In preparation to further simplify and group sysfs attributes which
don't require locking or require some form of locking other than q->
limits_lock, move acquire/release of q->sysfs_lock and queue freeze/
unfreeze under each attributes' respective show/store method.

While we are at it, also remove ->load_module() as it's used to load
the module before queue is freezed. Now as we moved queue-freeze under
->store(), we could load module directly from the attributes' store
method before we actually start freezing the queue.

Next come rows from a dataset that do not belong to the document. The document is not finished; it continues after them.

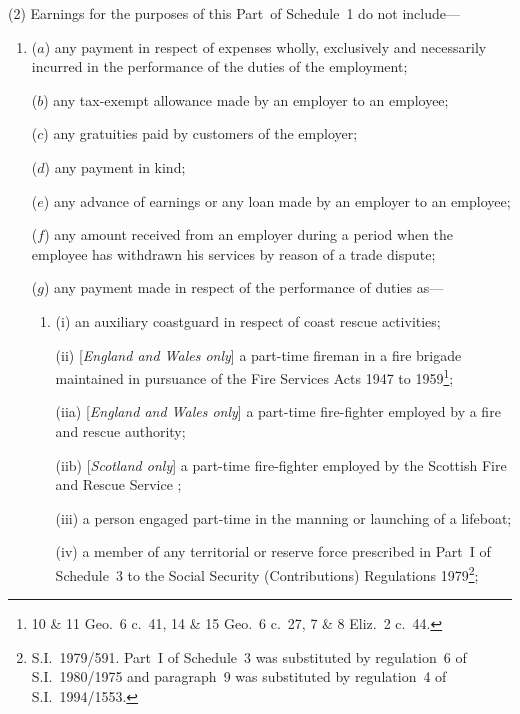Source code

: \documentclass[12pt,a4paper]{article}
\begin{document}
(2) Earnings for the purposes of this Part~of Schedule~1 do not include—
\begin{enumerate}\item[]
($a$) any payment in respect of expenses wholly, exclusively and necessarily incurred in the performance of the duties of the employment;

($b$) any tax-exempt allowance made by an employer to an employee;

($c$) any gratuities paid by customers of the employer;

($d$) any payment in kind;

($e$) any advance of earnings or any loan made by an employer to an employee;

($f$) any amount received from an employer during a period when the employee has withdrawn his services by reason of a trade dispute;

($g$) any payment made in respect of the performance of duties as—
\begin{enumerate}\item[]
(i) an auxiliary coastguard in respect of coast rescue activities;

(ii) [\emph{England and Wales only}] a part-time fireman in a fire brigade maintained in pursuance of the Fire Services Acts 1947 to 1959\footnote{10 \& 11 Geo.\ 6 c.\ 41, 14 \& 15 Geo.\ 6 c.\ 27, 7 \& 8 Eliz.~2 c.\ 44.};

(iia) [\emph{England and Wales only}] a part-time fire-fighter employed by a fire and rescue authority;

(iib) [\emph{Scotland only}] a part-time fire-fighter employed by 
the Scottish Fire and Rescue Service%
;

(iii) a person engaged part-time in the manning or launching of a lifeboat;

(iv) a member of any territorial or reserve force prescribed in Part~I of Schedule~3 to the Social Security (Contributions) Regulations 1979\footnote{S.I.~1979/591. Part~I of Schedule~3 was substituted by regulation~6 of S.I.~1980/1975 and paragraph~9 was substituted by regulation~4 of S.I.~1994/1553.};
\end{enumerate}


\end{enumerate}
\end{document}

Currently, the
->load_module() is only used by "scheduler" attribute, so we now load
the relevant elevator module before we start freezing the queue in
elv_iosched_store().

Reviewed-by: Christoph Hellwig <hch@lst.de>
Reviewed-by: Hannes Reinecke <hare@suse.de>
Signed-off-by: Nilay Shroff <nilay@linux.ibm.com>
---
 block/blk-sysfs.c | 210 +++++++++++++++++++++++++++++++---------------
 block/elevator.c  |  20 ++++-
 2 files changed, 162 insertions(+), 68 deletions(-)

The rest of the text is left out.